## THE TASK:
Where a line below holds the string "home", copy that line.

━━━ RECORDS FOR THE TASK ━━━

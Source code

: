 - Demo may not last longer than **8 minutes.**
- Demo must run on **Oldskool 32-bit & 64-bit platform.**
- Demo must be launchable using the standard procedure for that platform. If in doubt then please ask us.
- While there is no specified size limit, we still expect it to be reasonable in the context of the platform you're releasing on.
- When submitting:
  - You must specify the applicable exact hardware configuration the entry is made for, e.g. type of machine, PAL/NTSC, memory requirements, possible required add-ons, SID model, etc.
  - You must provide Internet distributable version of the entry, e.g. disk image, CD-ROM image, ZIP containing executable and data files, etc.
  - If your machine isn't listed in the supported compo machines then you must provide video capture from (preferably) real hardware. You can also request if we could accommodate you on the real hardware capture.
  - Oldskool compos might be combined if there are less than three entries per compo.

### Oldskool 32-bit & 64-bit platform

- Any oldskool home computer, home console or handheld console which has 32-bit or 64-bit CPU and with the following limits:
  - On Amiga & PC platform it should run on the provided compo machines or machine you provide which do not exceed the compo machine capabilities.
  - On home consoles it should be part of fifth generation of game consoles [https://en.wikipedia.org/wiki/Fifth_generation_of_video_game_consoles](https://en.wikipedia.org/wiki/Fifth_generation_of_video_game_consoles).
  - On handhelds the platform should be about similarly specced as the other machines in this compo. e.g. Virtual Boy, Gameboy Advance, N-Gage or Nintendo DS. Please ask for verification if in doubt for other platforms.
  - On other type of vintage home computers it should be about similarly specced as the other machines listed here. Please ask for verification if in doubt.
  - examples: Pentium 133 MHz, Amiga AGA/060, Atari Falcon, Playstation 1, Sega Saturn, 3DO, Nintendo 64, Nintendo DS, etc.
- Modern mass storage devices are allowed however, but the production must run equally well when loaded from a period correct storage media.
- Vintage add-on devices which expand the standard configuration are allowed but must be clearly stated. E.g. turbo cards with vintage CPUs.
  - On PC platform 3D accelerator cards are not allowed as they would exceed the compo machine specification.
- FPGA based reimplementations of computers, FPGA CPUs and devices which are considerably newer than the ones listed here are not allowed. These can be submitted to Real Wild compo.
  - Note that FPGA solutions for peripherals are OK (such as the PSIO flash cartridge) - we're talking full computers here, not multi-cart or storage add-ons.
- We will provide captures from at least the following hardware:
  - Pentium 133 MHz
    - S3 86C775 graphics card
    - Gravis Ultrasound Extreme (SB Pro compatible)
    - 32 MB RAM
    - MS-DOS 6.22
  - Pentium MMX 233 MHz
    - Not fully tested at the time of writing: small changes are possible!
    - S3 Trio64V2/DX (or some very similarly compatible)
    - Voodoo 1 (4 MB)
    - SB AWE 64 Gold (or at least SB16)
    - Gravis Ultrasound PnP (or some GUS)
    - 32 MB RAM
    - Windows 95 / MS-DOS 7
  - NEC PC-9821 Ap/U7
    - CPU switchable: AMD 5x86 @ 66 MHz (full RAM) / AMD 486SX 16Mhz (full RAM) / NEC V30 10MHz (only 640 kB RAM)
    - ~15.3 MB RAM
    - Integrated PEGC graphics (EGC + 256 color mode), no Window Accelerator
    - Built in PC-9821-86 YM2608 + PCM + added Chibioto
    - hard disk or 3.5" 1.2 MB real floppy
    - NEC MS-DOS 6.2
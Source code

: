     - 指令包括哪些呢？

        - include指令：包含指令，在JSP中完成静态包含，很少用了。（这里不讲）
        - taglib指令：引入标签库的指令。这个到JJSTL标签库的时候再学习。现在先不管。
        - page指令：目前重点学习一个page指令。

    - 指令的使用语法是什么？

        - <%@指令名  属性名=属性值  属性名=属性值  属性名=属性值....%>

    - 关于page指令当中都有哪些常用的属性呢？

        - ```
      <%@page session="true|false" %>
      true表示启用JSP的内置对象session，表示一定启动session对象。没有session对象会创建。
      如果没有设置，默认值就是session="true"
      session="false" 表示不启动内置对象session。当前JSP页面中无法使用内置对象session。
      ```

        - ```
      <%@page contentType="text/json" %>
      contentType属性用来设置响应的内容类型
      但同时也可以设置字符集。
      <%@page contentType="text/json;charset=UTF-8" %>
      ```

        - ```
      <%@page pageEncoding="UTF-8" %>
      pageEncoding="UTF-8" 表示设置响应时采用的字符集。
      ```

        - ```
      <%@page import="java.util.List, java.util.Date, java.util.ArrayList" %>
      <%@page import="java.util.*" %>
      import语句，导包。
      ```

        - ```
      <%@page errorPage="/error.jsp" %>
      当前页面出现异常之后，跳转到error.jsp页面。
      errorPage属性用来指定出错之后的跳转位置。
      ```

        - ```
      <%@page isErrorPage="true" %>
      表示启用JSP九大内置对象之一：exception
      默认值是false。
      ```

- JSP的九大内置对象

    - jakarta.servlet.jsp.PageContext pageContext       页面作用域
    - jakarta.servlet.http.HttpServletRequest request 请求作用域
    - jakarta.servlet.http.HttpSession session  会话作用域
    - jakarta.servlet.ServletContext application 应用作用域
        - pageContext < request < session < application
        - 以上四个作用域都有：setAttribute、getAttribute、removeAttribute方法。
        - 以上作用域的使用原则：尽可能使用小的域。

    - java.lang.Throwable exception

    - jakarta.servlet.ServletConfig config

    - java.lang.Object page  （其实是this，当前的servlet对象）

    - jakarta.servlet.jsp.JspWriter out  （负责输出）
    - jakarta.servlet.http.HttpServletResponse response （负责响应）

━━━

## RESPONSE AREA:
- Any oldskool home computer, home console or handheld console which has 32-bit or 64-bit CPU and with the following limits:
  - On home consoles it should be part of fifth generation of game consoles [https://en.wikipedia.org/wiki/Fifth_generation_of_video_game_consoles](https://en.wikipedia.org/wiki/Fifth_generation_of_video_game_consoles).
  - On other type of vintage home computers it should be about similarly specced as the other machines listed here. Please ask for verification if in doubt.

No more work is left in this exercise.